When I was writing my recent blog post on The Effect of Colour, I was reminded of this television advert that had a great impact on me at the time (Aired some time between 2000 and 2002). It echoed some of the points made in the PBS Digital video in that the visual style of the advert is almost black and white with the only truly discernible colour being that of the orange squares on peoples hands. It creates a striking effect by the contrast offered and really worked in making me consider the significance of the orange square on peoples hands. The video also addressed universal, cultural and individual colour association concerns in showing peoples hands from all walks of life, different races and age groups. In addition the opening of palms is symbolic of giving and receiving plus openness and honesty, essential qualities in academia (teachers give the gift of knowledge, students accept the gift, In addition the student trusts the integrity of the teacher). I further explore the significance of the colour orange in this blog …
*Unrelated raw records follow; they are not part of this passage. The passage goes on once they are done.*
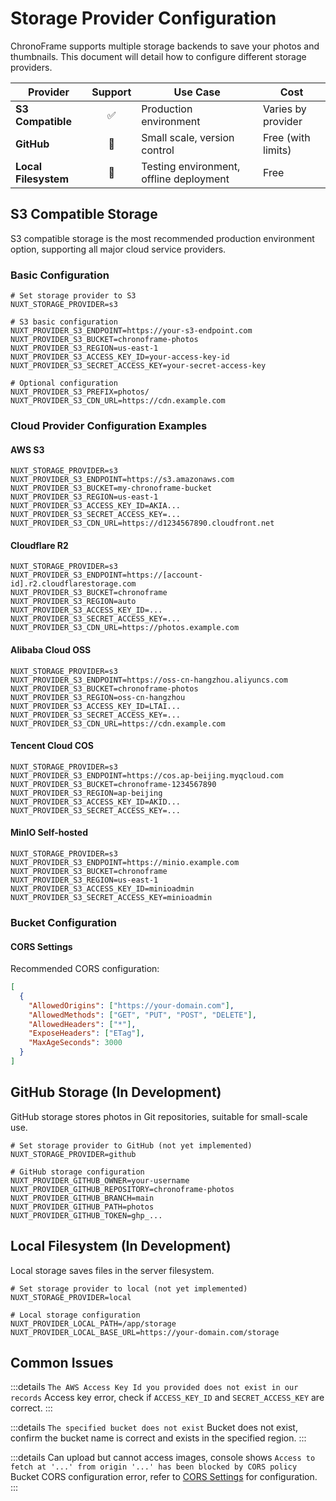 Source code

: # Storage Provider Configuration

ChronoFrame supports multiple storage backends to save your photos and thumbnails. This document will detail how to configure different storage providers.

| Provider           | Support | Use Case               | Cost           |
| ------------------ | :-----: | ---------------------- | -------------- |
| **S3 Compatible**  | ✅      | Production environment | Varies by provider |
| **GitHub**         | 🚧      | Small scale, version control | Free (with limits) |
| **Local Filesystem** | 🚧    | Testing environment, offline deployment | Free |

## S3 Compatible Storage

S3 compatible storage is the most recommended production environment option, supporting all major cloud service providers.

### Basic Configuration

```env
# Set storage provider to S3
NUXT_STORAGE_PROVIDER=s3

# S3 basic configuration
NUXT_PROVIDER_S3_ENDPOINT=https://your-s3-endpoint.com
NUXT_PROVIDER_S3_BUCKET=chronoframe-photos
NUXT_PROVIDER_S3_REGION=us-east-1
NUXT_PROVIDER_S3_ACCESS_KEY_ID=your-access-key-id
NUXT_PROVIDER_S3_SECRET_ACCESS_KEY=your-secret-access-key

# Optional configuration
NUXT_PROVIDER_S3_PREFIX=photos/
NUXT_PROVIDER_S3_CDN_URL=https://cdn.example.com
```

### Cloud Provider Configuration Examples

#### AWS S3

```env
NUXT_STORAGE_PROVIDER=s3
NUXT_PROVIDER_S3_ENDPOINT=https://s3.amazonaws.com
NUXT_PROVIDER_S3_BUCKET=my-chronoframe-bucket
NUXT_PROVIDER_S3_REGION=us-east-1
NUXT_PROVIDER_S3_ACCESS_KEY_ID=AKIA...
NUXT_PROVIDER_S3_SECRET_ACCESS_KEY=...
NUXT_PROVIDER_S3_CDN_URL=https://d1234567890.cloudfront.net
```

#### Cloudflare R2

```env
NUXT_STORAGE_PROVIDER=s3
NUXT_PROVIDER_S3_ENDPOINT=https://[account-id].r2.cloudflarestorage.com
NUXT_PROVIDER_S3_BUCKET=chronoframe
NUXT_PROVIDER_S3_REGION=auto
NUXT_PROVIDER_S3_ACCESS_KEY_ID=...
NUXT_PROVIDER_S3_SECRET_ACCESS_KEY=...
NUXT_PROVIDER_S3_CDN_URL=https://photos.example.com
```

#### Alibaba Cloud OSS

```env
NUXT_STORAGE_PROVIDER=s3
NUXT_PROVIDER_S3_ENDPOINT=https://oss-cn-hangzhou.aliyuncs.com
NUXT_PROVIDER_S3_BUCKET=chronoframe-photos
NUXT_PROVIDER_S3_REGION=oss-cn-hangzhou
NUXT_PROVIDER_S3_ACCESS_KEY_ID=LTAI...
NUXT_PROVIDER_S3_SECRET_ACCESS_KEY=...
NUXT_PROVIDER_S3_CDN_URL=https://cdn.example.com
```

#### Tencent Cloud COS

```env
NUXT_STORAGE_PROVIDER=s3
NUXT_PROVIDER_S3_ENDPOINT=https://cos.ap-beijing.myqcloud.com
NUXT_PROVIDER_S3_BUCKET=chronoframe-1234567890
NUXT_PROVIDER_S3_REGION=ap-beijing
NUXT_PROVIDER_S3_ACCESS_KEY_ID=AKID...
NUXT_PROVIDER_S3_SECRET_ACCESS_KEY=...
```

#### MinIO Self-hosted

```env
NUXT_STORAGE_PROVIDER=s3
NUXT_PROVIDER_S3_ENDPOINT=https://minio.example.com
NUXT_PROVIDER_S3_BUCKET=chronoframe
NUXT_PROVIDER_S3_REGION=us-east-1
NUXT_PROVIDER_S3_ACCESS_KEY_ID=minioadmin
NUXT_PROVIDER_S3_SECRET_ACCESS_KEY=minioadmin
```

### Bucket Configuration

#### CORS Settings

Recommended CORS configuration:

```json
[
  {
    "AllowedOrigins": ["https://your-domain.com"],
    "AllowedMethods": ["GET", "PUT", "POST", "DELETE"],
    "AllowedHeaders": ["*"],
    "ExposeHeaders": ["ETag"],
    "MaxAgeSeconds": 3000
  }
]
```

## GitHub Storage (In Development)

GitHub storage stores photos in Git repositories, suitable for small-scale use.

```env
# Set storage provider to GitHub (not yet implemented)
NUXT_STORAGE_PROVIDER=github

# GitHub storage configuration
NUXT_PROVIDER_GITHUB_OWNER=your-username
NUXT_PROVIDER_GITHUB_REPOSITORY=chronoframe-photos
NUXT_PROVIDER_GITHUB_BRANCH=main
NUXT_PROVIDER_GITHUB_PATH=photos
NUXT_PROVIDER_GITHUB_TOKEN=ghp_...
```

## Local Filesystem (In Development)

Local storage saves files in the server filesystem.

```env
# Set storage provider to local (not yet implemented)
NUXT_STORAGE_PROVIDER=local

# Local storage configuration
NUXT_PROVIDER_LOCAL_PATH=/app/storage
NUXT_PROVIDER_LOCAL_BASE_URL=https://your-domain.com/storage
```

## Common Issues

:::details `The AWS Access Key Id you provided does not exist in our records`
Access key error, check if `ACCESS_KEY_ID` and `SECRET_ACCESS_KEY` are correct.
:::

:::details `The specified bucket does not exist`
Bucket does not exist, confirm the bucket name is correct and exists in the specified region.
:::

:::details Can upload but cannot access images, console shows `Access to fetch at '...' from origin '...' has been blocked by CORS policy`
Bucket CORS configuration error, refer to [CORS Settings](#cors-settings) for configuration.
:::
If my practice work is to effectively focus on learning and produce outcomes that successfully manipulate data-retention through induced emotional states then advertisements are a key area to research further on. Some of the key main aims of adverts of course being to aid data retention (products need to be memorable) and also convey feelings of trust, positive emotions and cultural connections (relate to the audience and also nurture pre-purchase decision schema). If I can emulate some of these feelings within my practice work then I am one step further to developing successful deep-learning e-learning designs.
Orange is said to facilitate an increased oxygen supply to the brain, thus stimulating cognitive activity. In this vein, orange is also known to nurture feelings of (amongst others) happiness, enthusiasm, fascination, determination, success, encouragement, change and stimulation/energy. As such is an ideal colour to incorporate within e-learning programmes. It is true, at least in western cultures anyway, that orange could stimulate and engender enthusiasm for learning. Orange also appeals to younger audiences so could be a very suitable colour for my own design work as I will most likely be aiming my designs towards the GCSE/FE or K-12 audience.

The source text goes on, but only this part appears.